Dwarkesh published a short follow-up to his previous interview with Richard Sutton that I commented extensively last week.

I think Dwarkesh’s point on LLM may not be “the” right path forever, but it is definitely a path that we can keep exploring for a while, and maybe even take us to AGI or ASI. This doesn’t mean Sutton is wrong, but it does mean that we shouldn’t just dismiss LLM now and solely focus on RL.

The analogy Dwarkesh made is apt:

In a talk a few months ago, Ilya compared pretraining data to fossil fuels. This analogy has remarkable reach. Just because fossil fuels are not renewable does not mean that our civilization ended up on a dead-end track by using them. You simply couldn’t have transitioned from the water wheels in 1800 to solar panels and fusion power plants. We had to use this cheap, convenient, plentiful intermediary.

AlphaGo (which was conditioned on human games) and AlphaZero (which was bootstrapped from scratch) were both superhuman Go players. AlphaZero was better.

Will we (or the first AGIs) eventually come up with a general learning technique that requires no initialization of knowledge - that just bootstraps itself from the very start? And will it outperform the very best AIs that have been trained to that date? Probably yes.

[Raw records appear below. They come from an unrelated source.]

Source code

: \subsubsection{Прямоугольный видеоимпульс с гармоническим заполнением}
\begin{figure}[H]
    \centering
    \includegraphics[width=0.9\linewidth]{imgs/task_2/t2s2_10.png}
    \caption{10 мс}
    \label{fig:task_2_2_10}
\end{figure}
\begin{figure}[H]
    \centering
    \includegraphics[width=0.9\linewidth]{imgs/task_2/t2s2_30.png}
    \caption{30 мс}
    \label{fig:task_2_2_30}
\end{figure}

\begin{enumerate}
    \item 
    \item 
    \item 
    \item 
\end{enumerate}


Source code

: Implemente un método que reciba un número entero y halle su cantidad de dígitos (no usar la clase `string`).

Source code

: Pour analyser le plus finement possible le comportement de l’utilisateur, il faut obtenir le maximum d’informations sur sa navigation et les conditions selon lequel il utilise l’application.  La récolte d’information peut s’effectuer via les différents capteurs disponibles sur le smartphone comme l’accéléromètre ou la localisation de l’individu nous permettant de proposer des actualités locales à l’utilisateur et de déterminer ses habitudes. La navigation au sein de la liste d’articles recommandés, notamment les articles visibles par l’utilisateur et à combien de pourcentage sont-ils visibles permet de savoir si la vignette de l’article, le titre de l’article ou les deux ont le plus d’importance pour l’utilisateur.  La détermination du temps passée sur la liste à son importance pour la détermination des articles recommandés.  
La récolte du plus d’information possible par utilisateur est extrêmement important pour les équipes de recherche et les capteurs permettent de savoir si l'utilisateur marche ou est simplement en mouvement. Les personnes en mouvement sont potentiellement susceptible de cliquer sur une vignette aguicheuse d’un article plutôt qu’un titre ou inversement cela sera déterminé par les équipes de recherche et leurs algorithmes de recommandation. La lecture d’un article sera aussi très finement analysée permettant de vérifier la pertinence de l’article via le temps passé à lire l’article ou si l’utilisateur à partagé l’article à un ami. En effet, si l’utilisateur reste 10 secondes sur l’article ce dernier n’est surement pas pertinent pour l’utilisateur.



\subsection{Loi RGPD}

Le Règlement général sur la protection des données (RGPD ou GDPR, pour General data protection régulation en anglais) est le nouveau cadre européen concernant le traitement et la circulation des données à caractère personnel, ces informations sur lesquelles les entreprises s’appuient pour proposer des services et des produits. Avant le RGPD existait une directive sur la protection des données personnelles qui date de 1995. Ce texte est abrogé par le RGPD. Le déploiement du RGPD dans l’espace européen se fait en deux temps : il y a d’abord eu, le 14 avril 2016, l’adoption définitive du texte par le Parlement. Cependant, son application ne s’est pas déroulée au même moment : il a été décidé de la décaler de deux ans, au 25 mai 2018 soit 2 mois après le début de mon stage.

But does this mean that imitation learning must not play any role whatsoever in developing the first AGI, or even the first ASI? No. AlphaGo was still superhuman, despite being initially shepherded by human player data. The human data isn’t necessarily actively detrimental - at enough scale it just isn’t significantly helpful.

The accumulation of knowledge over tens of thousands of years has clearly been essential to humanity’s success. In any field of knowledge, thousands (and likely millions) of previous people were involved in building up our understanding and passing it on to the next generation. We didn’t invent the language we speak, nor the legal system we use, nor even most of the knowledge relevant to the technologies in our phones. This process is more analogous to imitation learning than to RL from scratch.